Not Once, Not Twice, But Every Time?
Written by Jenn Arman | May 17, 2011
Forgiveness is hard. People hurt us. A friend might hurt your feelings or a family member might hurt you emotionally or physically. Boyfriends might break your heart. There is no excuse for hurting others, but we are human and sometimes we hurt each other. Whether it is on purpose or on accident, hurt is still hurt; and every time we are hurt, it gets harder and harder to remain gentle, vulnerable and open.
One day the disciple Peter came to Jesus and asked Him, “Lord, how often should I forgive someone who sins against me? Seven times?”
Peter actually thought that being hurt by someone and forgiving them every time for seven times was a pretty generous thing to do. I have to say, I sort of agree with Peter. If someone, especially someone close to you, has ever hurt you, you might agree with Peter too. Seven times seems very generous to me.
Jesus had a different answer for Peter. Peter thought that seven times would be enough but Jesus said “No, not seven times but seventy times seven!”
That is a much bigger number. If you are like me, you have already pulled out a calculator and figured out that 70 x 7 = 490. The point that Jesus was trying to make to Peter and to all of us however, is that we really aren’t supposed to keep track of how many times we forgive people. We are supposed to forgive them as often as they hurt us. This is not my favorite passage in the Bible, it is a very difficult passage to read and even more difficult to live out.

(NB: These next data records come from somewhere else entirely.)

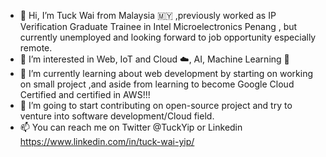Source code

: - 👋 Hi, I’m Tuck Wai from Malaysia 🇲🇾 ,previously worked as IP Verification Graduate Trainee in Intel Microelectronics Penang , but currently unemployed and looking forward to job opportunity especially remote.
- 👀 I’m interested in Web, IoT  and Cloud ☁️, AI, Machine Learning 🤖 
- 🌱 I’m currently learning about web development by starting on working on small project ,and aside from learning to become Google Cloud Certified and certified in AWS!!!
- 💞️ I’m going to start contributing on open-source project and try to venture into software development/Cloud field.
- 📫 You can reach me on Twitter @TuckYip or Linkedin https://www.linkedin.com/in/tuck-wai-yip/

<!---
TuckWai97/TuckWai97 is a ✨ special ✨ repository because its `README.md` (this file) appears on your GitHub profile.
You can click the Preview link to take a look at your changes.
--->
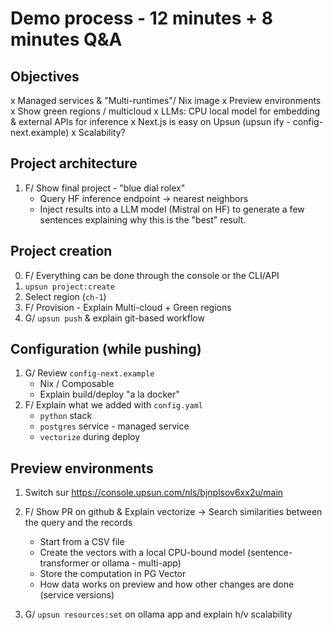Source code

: # Demo process - 12 minutes + 8 minutes Q&A

## Objectives

x Managed services & "Multi-runtimes"/ Nix image
x Preview environments
x Show green regions / multicloud
x LLMs: CPU local model for embedding & external APIs for inference
x Next.js is easy on Upsun (upsun ify - config-next.example)
x Scalability?

## Project architecture

1. F/ Show final project - "blue dial rolex"
    - Query HF inference endpoint -> nearest neighbors
    - Inject results into a LLM model (Mistral on HF) to generate a few sentences explaining why this is the "best" result.

## Project creation

0. F/ Everything can be done through the console or the CLI/API
1. `upsun project:create`
2. Select region (`ch-1`)
3. F/ Provision - Explain Multi-cloud + Green regions
4. G/ `upsun push` & explain git-based workflow

## Configuration (while pushing)

1. G/ Review `config-next.example`
    - Nix / Composable
    - Explain build/deploy "a la docker"
2. F/ Explain what we added with `config.yaml`
    - `python` stack
    - `postgres` service - managed service
    - `vectorize` during deploy

## Preview environments

1. Switch sur https://console.upsun.com/nls/bjnplsov6xx2u/main

2. F/ Show PR on github & Explain vectorize -> Search similarities between the query and the records
    - Start from a CSV file
    - Create the vectors with a local CPU-bound model (sentence-transformer or ollama - multi-app) 
    - Store the computation in PG Vector
    - How data works on preview and how other changes are done (service versions)

3. G/ `upsun resources:set` on ollama app and explain h/v scalability 
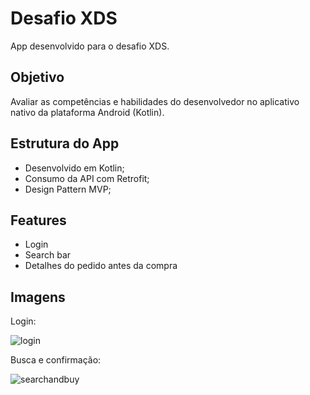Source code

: # Desafio XDS

App desenvolvido para o desafio XDS.

## Objetivo

Avaliar as competências e habilidades do desenvolvedor no aplicativo nativo da plataforma Android (Kotlin).

## Estrutura do App
- Desenvolvido em Kotlin;
- Consumo da API com Retrofit;
- Design Pattern MVP;

## Features
- Login
- Search bar
- Detalhes do pedido antes da compra

## Imagens
Login:

![login](https://user-images.githubusercontent.com/42584849/116888111-76064800-ac01-11eb-9591-3db89e520389.gif)

Busca e confirmação:

![searchandbuy](https://user-images.githubusercontent.com/42584849/116888206-8f0ef900-ac01-11eb-91c8-1b39b4793ffe.gif)
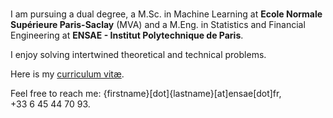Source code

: ###

I am pursuing a dual degree, a M.Sc. in Machine Learning at **Ecole Normale Supérieure Paris-Saclay** (MVA) and a M.Eng. in Statistics and Financial Engineering at **ENSAE - Institut Polytechnique de Paris**.

I enjoy solving intertwined theoretical and technical problems.

Here is my [curriculum vitæ](https://github.com/hallelujahylefay/curriculum-vitae/blob/main/CV.pdf).

Feel free to reach me: {firstname}[dot]{lastname}[at]ensae[dot]fr, +33&nbsp;6&nbsp;45&nbsp;44&nbsp;70&nbsp;93. 
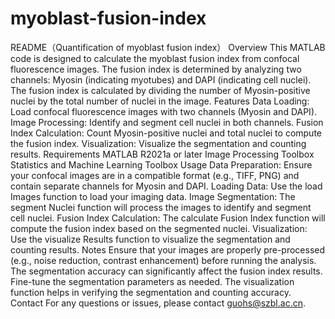 # myoblast-fusion-index
README（Quantification of myoblast fusion index）
Overview
This MATLAB code is designed to calculate the myoblast fusion index from confocal fluorescence images. The fusion index is determined by analyzing two channels: Myosin (indicating myotubes) and DAPI (indicating cell nuclei). The fusion index is calculated by dividing the number of Myosin-positive nuclei by the total number of nuclei in the image.
Features
Data Loading: Load confocal fluorescence images with two channels (Myosin and DAPI).
Image Processing: Identify and segment cell nuclei in both channels.
Fusion Index Calculation: Count Myosin-positive nuclei and total nuclei to compute the fusion index.
Visualization: Visualize the segmentation and counting results.
Requirements
MATLAB R2021a or later
Image Processing Toolbox
Statistics and Machine Learning Toolbox
Usage
Data Preparation: Ensure your confocal images are in a compatible format (e.g., TIFF, PNG) and contain separate channels for Myosin and DAPI.
Loading Data: Use the load Images function to load your imaging data.
Image Segmentation: The segment Nuclei function will process the images to identify and segment cell nuclei.
Fusion Index Calculation: The calculate Fusion Index function will compute the fusion index based on the segmented nuclei.
Visualization: Use the visualize Results function to visualize the segmentation and counting results.
Notes
Ensure that your images are properly pre-processed (e.g., noise reduction, contrast enhancement) before running the analysis.
The segmentation accuracy can significantly affect the fusion index results. Fine-tune the segmentation parameters as needed.
The visualization function helps in verifying the segmentation and counting accuracy.
Contact
For any questions or issues, please contact guohs@szbl.ac.cn.
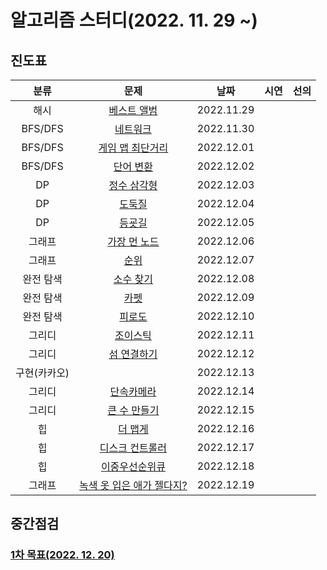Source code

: # 알고리즘 스터디(2022. 11. 29 ~)

## 진도표
| 분류 | 문제 | 날짜 | 시연 | 선의 |
|:---:|:---:|:---:|:---:|:---:|
|해시|[베스트 앨범](https://school.programmers.co.kr/learn/courses/30/lessons/42579)|2022.11.29|
|BFS/DFS|[네트워크](https://school.programmers.co.kr/learn/courses/30/lessons/43162)|2022.11.30|
|BFS/DFS|[게임 맵 최단거리](https://school.programmers.co.kr/learn/courses/30/lessons/1844)|2022.12.01|
|BFS/DFS|[단어 변환](https://school.programmers.co.kr/learn/courses/30/lessons/43163)|2022.12.02|
|DP|[정수 삼각형](https://school.programmers.co.kr/learn/courses/30/lessons/43105)|2022.12.03|
|DP|[도둑질](https://school.programmers.co.kr/learn/courses/30/lessons/42897)|2022.12.04|
|DP|[등굣길](https://school.programmers.co.kr/learn/courses/30/lessons/42898)|2022.12.05|
|그래프|[가장 먼 노드](https://school.programmers.co.kr/learn/courses/30/lessons/49189)|2022.12.06|
|그래프|[순위](https://school.programmers.co.kr/learn/courses/30/lessons/49191)|2022.12.07|
|완전 탐색|[소수 찾기](https://school.programmers.co.kr/learn/courses/30/lessons/42839)|2022.12.08|
|완전 탐색|[카펫](https://school.programmers.co.kr/learn/courses/30/lessons/42842)|2022.12.09|
|완전 탐색|[피로도](https://school.programmers.co.kr/learn/courses/30/lessons/87946)|2022.12.10|
|그리디|[조이스틱](https://school.programmers.co.kr/learn/courses/30/lessons/42860)|2022.12.11|
|그리디|[섬 연결하기](https://school.programmers.co.kr/learn/courses/30/lessons/42861)|2022.12.12|
|구현(카카오)|[](https://school.programmers.co.kr/learn/courses/30/lessons/17678)|2022.12.13|
|그리디|[단속카메라](https://school.programmers.co.kr/learn/courses/30/lessons/42884)|2022.12.14|
|그리디|[큰 수 만들기](https://school.programmers.co.kr/learn/courses/30/lessons/42883)|2022.12.15|
|힙|[더 맵게](https://school.programmers.co.kr/learn/courses/30/lessons/42626)|2022.12.16|
|힙|[디스크 컨트롤러](https://school.programmers.co.kr/learn/courses/30/lessons/42627)|2022.12.17|
|힙|[이중우선순위큐](https://school.programmers.co.kr/learn/courses/30/lessons/42628)|2022.12.18|
|그래프|[녹색 옷 입은 애가 젤다지?](https://www.acmicpc.net/problem/4485)|2022.12.19|

## 중간점검
### [1차 목표(2022. 12. 20)](https://school.programmers.co.kr/learn/challenges?order=recent&page=1&partIds=31236)
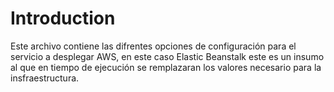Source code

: # Introduction 
Este archivo contiene las difrentes opciones de configuración para el servicio a desplegar AWS, en este caso Elastic Beanstalk
este es un insumo al que en tiempo de ejecución se remplazaran los valores necesario para la insfraestructura.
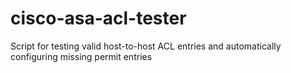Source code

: # cisco-asa-acl-tester
Script for testing valid host-to-host ACL entries and automatically configuring missing permit entries
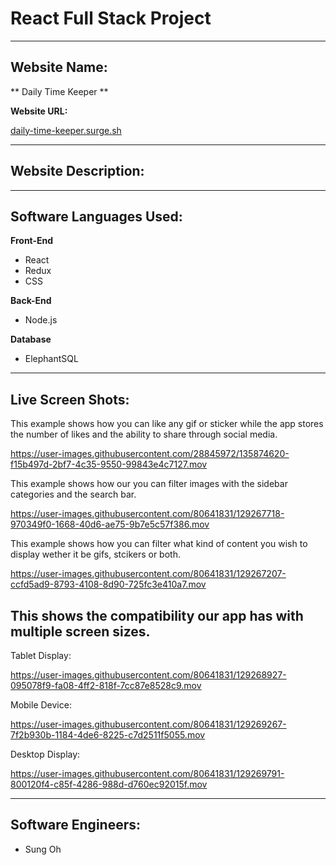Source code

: # React Full Stack Project #

__________________________________________________

## Website Name: ## 

** Daily Time Keeper **

**Website URL:**


[daily-time-keeper.surge.sh](http://daily-time-keeper.surge.sh)

__________________________________________________

## Website Description:


__________________________________________________

## Software Languages Used: ##
**Front-End**     

  * React
  * Redux
  * CSS

  
 **Back-End**

  * Node.js
 
**Database**

  * ElephantSQL
__________________________________________________
## Live Screen Shots: ##

This example shows how you can like any gif or sticker while the app stores the number of likes and the ability to share through social media.



https://user-images.githubusercontent.com/28845972/135874620-f15b497d-2bf7-4c35-9550-99843e4c7127.mov




This example shows how our you can filter images with the sidebar categories and the search bar.


https://user-images.githubusercontent.com/80641831/129267718-970349f0-1668-40d6-ae75-9b7e5c57f386.mov


This example shows how you can filter what kind of content you wish to display wether it be gifs, stcikers or both. 

https://user-images.githubusercontent.com/80641831/129267207-ccfd5ad9-8793-4108-8d90-725fc3e410a7.mov



## This shows the compatibility our app has with multiple screen sizes. ##

Tablet Display:

https://user-images.githubusercontent.com/80641831/129268927-095078f9-fa08-4ff2-818f-7cc87e8528c9.mov



Mobile Device:

https://user-images.githubusercontent.com/80641831/129269267-7f2b930b-1184-4de6-8225-c7d2511f5055.mov


Desktop Display:



https://user-images.githubusercontent.com/80641831/129269791-800120f4-c85f-4286-988d-d760ec92015f.mov




__________________________________________________
## Software Engineers: ##
- Sung Oh

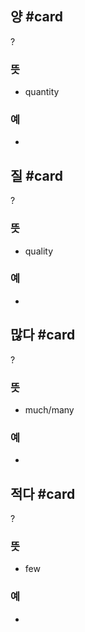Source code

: 
## 양 #card
?
### 뜻
- quantity
### 예
-
<!--SR:!2025-02-21,4,270-->

## 질 #card
?
### 뜻
- quality
### 예
-
<!--SR:!2025-02-20,3,250-->

## 많다 #card
?
### 뜻
- much/many
### 예
-
<!--SR:!2025-02-20,3,250-->

## 적다 #card
?
### 뜻
- few
### 예
-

If someone has hurt you on accident, it is easy to forgive them because you know that they didn’t really mean to do it. However if someone hurts you on purpose it is much harder to forgive because you know that they meant to do it. Sometimes forgiveness is easier than at other times but when we hold a grudge against people, it actually hurts us more than it hurts them!
If someone hurts you on purpose, then they are probably not going to care if you like them or if you forgive them but if you do not forgive them then you remain a prisoner to the pain that they have caused you. The Bible says that we must forgive others so that God can forgive us.
I encourage you to read this week Matthew 18:21-35 and then ask yourself if you are letting hurt keep you a prisoner. Ask yourself if there is anyone that you need to forgive, you don’t have to tell the person who hurt you, just tell God that you want to forgive them and ask Him to help you. One of the best ways I know of to begin the journey of forgiveness is to pray for the person/people who have hurt you. If you aren’t sure you can do this, ask someone you trust to help you. God wants to bring freedom to us by rescuing us from the prison of hurt and unforgiveness. Are you ready to walk out of prison?
Ephesians 4:32 – Instead, be kind to each other, tenderhearted, forgiving one another, just as God through Christ has forgiven you.